Sometimes you see a group of patents, and you just know there's a story there. The first patent will be something benign like an "apparatus for getting to stuff stuck in the back of the drawer." Then, a few years later, there's a new patent from the same inventors for "an apparatus for catching the very large spiders that are sometimes also in the back of the drawer." Some time later, their heirs will file a patent for "a system for automatically extinguishing the towering inferno resulting from the SRS (Spider Retention System)."
This brings us to last week's opinion in Evonik Ops. GmbH v. Air Prods. and Chem., Inc., C.A. No. 22-1543-JPM, D.I. 58 (D. Del. July 24, 2024). The first patent there was an elaborate system for separating gases in a mixture. One of those stages required a specific gas stream to account for less than 60% of the total stream by volume.

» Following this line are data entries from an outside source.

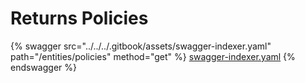 # Returns Policies

{% swagger src="../../../.gitbook/assets/swagger-indexer.yaml" path="/entities/policies" method="get" %}
[swagger-indexer.yaml](../../../.gitbook/assets/swagger-indexer.yaml)
{% endswagger %}
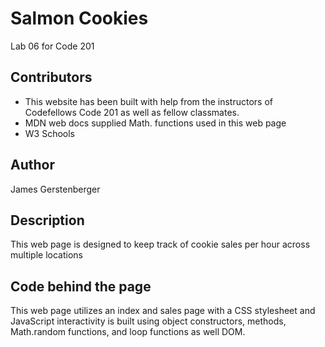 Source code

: # Salmon Cookies
Lab 06 for Code 201

## Contributors
* This website has been built with help from the instructors of Codefellows Code 201 as well as fellow classmates.
* MDN web docs supplied Math. functions used in this web page
* W3 Schools

## Author
James Gerstenberger

## Description
This web page is designed to keep track of cookie sales per hour across multiple locations

## Code behind the page
This web page utilizes an index and sales page with a CSS stylesheet and JavaScript interactivity is built using object constructors, methods, Math.random functions, and loop functions as well DOM. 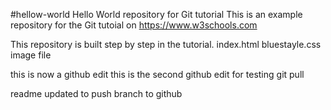 #hellow-world
Hello World repository for Git tutorial
This is an example repository for the Git tutoial on https://www.w3schools.com

This repository is built step by step in the tutorial.
index.html bluestayle.css image file

this is now a github edit 
this is the second github edit for testing git pull 

readme updated to push branch to github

Then, years later, they were granted a near-identical patent on a system for separating gases where that same stream had to account for more than 60% of the total volume.
The defendants moved to dismiss the direct infringement claims as to one of the patents, arguing that the system, by definition, could only infringe one or the other (i.e., the gas could either be more or less than 60%, not both).
The Court denied this portion of the motion finding that the plaintiff had sufficiently pled that the systems sold by the defendant were configurable to infringe either patent depending on how they were set up.
The Accused System could therefore recycle over 60% of the gas by volume under one set of conditions and under 60% in another. Which conditions will fulfill which mathematical result is irrelevant when, as here, the Asserted Patents collectively claim systems recycling anywhere between 0 and 100% of the crude gas stream. To hold otherwise would enable Defendants to shield themselves from liability for infringing one patent by saying they are instead infringing another.
Id. at 7-8.
The argument on contributory infringement was a bit more novel. Here the defendants argued that "Accused Products have a 'substantial noninfringing use' as to each Asserted Patent. If the Accused Products are suitable for use in an Accused System with a recycle rate of over 60% as in the ’380 Patent, they have a substantial noninfringing use in relation to the ’038 Patent." Id. at 18.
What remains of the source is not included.